- Directed by: Luciano Ercoli
- Written by: Luciano Ercoli
- Produced by: Enzo Doria
- Starring: Simonetta Stefanelli; Massimo Foschi; Paolo Malco; Ettore Manni;
- Cinematography: Aldo De Robertis
- Edited by: Angelo Curi
- Music by: Franco Micalizzi
- Production company: T.R.A.C.
- Distributed by: Euro International Film
- Release date: 23 August 1974;
- Running time: 80 minutes
- Country: Italy
- Language: Italian

= Young Lucrezia =

1974 film

Young Lucrezia (Lucrezia giovane) is a 1974 Italian historical drama film directed by Luciano Ercoli and starring Simonetta Stefanelli, Massimo Foschi, Paolo Malco and Ettore Manni.

==Plot==
In early 16th-century Rome, the powerful House of Borgia is led by Rodrigo Borgia, who reigns as Pope Alexander VI. His daughter, Lucrezia Borgia, is deeply entangled in the family's political machinations—complicated by her incestuous relationship with her father.

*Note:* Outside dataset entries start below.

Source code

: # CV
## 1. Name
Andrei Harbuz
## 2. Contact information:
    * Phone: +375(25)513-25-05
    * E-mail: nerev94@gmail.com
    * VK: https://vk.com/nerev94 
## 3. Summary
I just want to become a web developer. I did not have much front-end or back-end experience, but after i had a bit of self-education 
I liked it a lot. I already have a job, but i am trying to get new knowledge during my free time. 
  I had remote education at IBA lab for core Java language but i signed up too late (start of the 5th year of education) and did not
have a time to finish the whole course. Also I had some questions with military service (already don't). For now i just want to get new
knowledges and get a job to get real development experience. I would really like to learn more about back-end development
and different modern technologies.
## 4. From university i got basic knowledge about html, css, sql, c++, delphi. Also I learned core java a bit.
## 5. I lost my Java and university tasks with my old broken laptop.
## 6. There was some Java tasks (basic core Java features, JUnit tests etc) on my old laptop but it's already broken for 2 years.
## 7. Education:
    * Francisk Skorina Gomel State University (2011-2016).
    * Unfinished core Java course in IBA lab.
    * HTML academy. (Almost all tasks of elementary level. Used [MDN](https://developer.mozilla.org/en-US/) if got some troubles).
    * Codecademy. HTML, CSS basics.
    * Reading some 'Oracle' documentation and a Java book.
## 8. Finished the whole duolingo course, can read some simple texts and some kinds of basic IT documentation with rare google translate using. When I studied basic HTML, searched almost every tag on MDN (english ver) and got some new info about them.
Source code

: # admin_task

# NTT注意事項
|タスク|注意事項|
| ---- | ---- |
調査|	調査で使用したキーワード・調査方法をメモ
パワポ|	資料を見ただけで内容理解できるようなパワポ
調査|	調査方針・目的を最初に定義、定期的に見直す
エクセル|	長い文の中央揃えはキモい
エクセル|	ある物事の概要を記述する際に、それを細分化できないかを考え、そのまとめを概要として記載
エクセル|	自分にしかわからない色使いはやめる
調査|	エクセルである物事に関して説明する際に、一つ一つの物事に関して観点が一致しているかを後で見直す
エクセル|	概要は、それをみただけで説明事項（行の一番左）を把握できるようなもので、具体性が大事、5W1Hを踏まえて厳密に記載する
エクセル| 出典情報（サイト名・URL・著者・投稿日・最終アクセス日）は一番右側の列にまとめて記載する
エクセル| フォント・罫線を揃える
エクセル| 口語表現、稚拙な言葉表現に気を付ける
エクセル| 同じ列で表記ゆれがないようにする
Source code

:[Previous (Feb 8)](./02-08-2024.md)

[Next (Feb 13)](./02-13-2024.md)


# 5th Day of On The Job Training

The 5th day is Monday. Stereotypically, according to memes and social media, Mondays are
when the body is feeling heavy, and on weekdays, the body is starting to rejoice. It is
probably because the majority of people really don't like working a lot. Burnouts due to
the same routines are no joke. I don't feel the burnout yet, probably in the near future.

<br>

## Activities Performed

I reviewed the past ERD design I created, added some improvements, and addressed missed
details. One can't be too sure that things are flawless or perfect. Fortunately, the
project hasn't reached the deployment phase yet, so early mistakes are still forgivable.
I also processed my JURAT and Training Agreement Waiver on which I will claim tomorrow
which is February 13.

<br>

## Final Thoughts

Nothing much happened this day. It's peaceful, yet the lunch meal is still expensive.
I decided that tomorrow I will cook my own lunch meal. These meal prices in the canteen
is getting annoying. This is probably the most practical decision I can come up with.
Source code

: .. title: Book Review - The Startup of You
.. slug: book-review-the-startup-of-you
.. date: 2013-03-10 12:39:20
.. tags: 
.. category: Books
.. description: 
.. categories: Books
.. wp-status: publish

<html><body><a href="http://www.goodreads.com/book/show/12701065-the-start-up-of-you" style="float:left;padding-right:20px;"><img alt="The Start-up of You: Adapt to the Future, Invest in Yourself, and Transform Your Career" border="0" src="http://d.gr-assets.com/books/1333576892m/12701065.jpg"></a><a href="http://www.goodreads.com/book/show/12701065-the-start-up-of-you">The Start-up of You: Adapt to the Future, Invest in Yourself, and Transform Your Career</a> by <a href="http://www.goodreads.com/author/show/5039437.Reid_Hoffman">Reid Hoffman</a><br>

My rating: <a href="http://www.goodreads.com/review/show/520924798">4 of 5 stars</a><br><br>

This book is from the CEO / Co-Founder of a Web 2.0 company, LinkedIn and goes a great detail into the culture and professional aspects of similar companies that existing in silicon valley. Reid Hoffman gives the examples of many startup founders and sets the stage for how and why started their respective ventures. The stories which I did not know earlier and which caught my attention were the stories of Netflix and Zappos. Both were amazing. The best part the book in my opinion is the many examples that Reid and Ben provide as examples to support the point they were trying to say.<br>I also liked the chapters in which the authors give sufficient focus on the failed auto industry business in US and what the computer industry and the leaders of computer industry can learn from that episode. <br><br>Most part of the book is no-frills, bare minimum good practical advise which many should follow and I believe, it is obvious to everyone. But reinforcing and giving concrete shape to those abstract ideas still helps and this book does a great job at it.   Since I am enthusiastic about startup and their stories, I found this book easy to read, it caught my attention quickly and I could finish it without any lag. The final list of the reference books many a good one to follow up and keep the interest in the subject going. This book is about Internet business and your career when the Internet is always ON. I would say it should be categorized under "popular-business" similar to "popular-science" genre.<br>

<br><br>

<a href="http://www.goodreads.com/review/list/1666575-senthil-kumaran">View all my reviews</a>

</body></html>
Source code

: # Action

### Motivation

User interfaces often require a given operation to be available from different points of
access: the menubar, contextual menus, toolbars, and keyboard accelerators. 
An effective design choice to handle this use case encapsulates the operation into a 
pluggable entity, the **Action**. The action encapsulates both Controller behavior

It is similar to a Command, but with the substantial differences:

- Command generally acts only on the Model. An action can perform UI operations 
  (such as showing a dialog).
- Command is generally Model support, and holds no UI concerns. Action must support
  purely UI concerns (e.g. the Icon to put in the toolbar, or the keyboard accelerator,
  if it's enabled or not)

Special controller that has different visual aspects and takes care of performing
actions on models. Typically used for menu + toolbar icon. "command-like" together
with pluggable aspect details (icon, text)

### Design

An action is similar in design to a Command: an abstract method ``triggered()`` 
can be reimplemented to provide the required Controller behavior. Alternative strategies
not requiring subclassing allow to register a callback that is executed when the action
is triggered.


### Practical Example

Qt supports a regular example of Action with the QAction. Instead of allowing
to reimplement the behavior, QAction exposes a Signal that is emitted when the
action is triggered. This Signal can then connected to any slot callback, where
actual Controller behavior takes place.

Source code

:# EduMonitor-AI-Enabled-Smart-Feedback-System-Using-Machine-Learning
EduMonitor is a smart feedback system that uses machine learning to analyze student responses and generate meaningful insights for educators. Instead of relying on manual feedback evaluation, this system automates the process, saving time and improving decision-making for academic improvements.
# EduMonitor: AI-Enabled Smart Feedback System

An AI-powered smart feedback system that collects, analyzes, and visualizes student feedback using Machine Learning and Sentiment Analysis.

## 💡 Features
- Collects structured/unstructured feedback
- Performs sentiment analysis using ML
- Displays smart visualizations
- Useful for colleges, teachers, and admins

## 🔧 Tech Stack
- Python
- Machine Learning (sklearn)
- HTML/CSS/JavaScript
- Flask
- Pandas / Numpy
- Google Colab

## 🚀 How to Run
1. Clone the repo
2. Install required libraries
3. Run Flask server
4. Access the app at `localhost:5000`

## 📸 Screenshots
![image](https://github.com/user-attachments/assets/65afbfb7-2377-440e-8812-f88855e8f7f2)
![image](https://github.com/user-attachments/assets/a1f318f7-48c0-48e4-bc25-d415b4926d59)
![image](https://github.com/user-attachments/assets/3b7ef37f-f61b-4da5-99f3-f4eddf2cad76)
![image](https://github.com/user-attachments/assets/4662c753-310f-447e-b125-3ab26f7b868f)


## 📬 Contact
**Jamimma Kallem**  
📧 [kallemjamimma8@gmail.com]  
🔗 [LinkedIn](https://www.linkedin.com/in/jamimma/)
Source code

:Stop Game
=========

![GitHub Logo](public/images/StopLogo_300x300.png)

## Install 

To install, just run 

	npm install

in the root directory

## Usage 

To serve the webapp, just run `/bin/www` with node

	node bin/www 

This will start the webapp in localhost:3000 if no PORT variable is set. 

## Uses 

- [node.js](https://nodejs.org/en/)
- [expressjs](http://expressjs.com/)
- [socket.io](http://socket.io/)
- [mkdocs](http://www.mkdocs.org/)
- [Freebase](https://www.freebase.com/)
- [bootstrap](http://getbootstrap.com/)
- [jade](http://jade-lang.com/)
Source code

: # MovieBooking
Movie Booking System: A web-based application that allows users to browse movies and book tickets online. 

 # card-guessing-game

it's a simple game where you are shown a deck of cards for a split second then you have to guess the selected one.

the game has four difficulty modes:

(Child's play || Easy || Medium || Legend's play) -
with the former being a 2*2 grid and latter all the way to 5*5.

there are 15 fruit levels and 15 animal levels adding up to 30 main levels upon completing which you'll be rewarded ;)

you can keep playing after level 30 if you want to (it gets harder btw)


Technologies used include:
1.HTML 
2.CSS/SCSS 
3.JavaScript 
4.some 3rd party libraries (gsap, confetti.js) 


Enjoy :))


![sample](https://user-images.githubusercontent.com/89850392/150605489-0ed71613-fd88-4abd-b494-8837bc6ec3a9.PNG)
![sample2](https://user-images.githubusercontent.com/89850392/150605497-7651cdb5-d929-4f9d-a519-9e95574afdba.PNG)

Lucrezia becomes the object of obsession for her brothers: Juan, the Duke of Gandía, and the dangerously jealous Cesare. Consumed by envy and desire, Cesare murders Juan after discovering his affair with Lucrezia, then departs to wage war against the rival Sforza family.

While Cesare is away, Lucrezia becomes engaged to Alfonso of Aragon, but falls in love with Pierotto, Cesare’s close friend and lieutenant, by whom she becomes pregnant. Upon Cesare’s triumphant return, he is driven by rage and jealousy. He murders Pierotto, followed by Alfonso, who by then is already married to Lucrezia.

Lucrezia finally resigns herself to her fate, and accepts her brother as her lover. As the family's internal strife threatens to spiral further, Pope Alexander VI is forced to intervene. To restore peace, he separates the siblings by marrying Lucrezia off to Alfonso I d'Este, Duke of Ferrara; and Cesare to Princess Charlotte of Albret in France.

==Cast==
- Simonetta Stefanelli as Lucrezia Borgia
- Massimo Foschi as Cesare Borgia
- Paolo Malco as Juan Borgia / Cesare and Lucrezia's brother
- Anna Orso as Giovanna Cattanei(Vannozza)-Lucrezia's mother
- Raffaele Curi as Perotto / Cesare's lieutenant
- Elizabeth Turner as Giulia / the Pope's lover
- Fred Robsahm as Alfonso d'Aragona / Lucrezia's husband
- Ettore Manni as Rodrigo Borgia / Papa Alessandro VI-Lucrezia's father
- Aldo Reggiani as Giovanni Sforza / Duke of Pesaro-
- Piero Lulli as Ludovico Maria Sforza 'il Moro'
- Teodoro Corrà as Sisto Borgia / Cardinale
- Edoardo Florio as The Pope's Private Secretary
- Guglielmo Spoletini as Giaco / Cesare's man
- Giovanni Petrucci as Cesare's Man
- Alessandro Perrella as Cesare's Man
- Vittorio Fanfoni as Tommaso / Alfonso's friend

== Bibliography ==
- Fabio Melelli. Altre storie del cinema italiano. Morlacchi, 2002.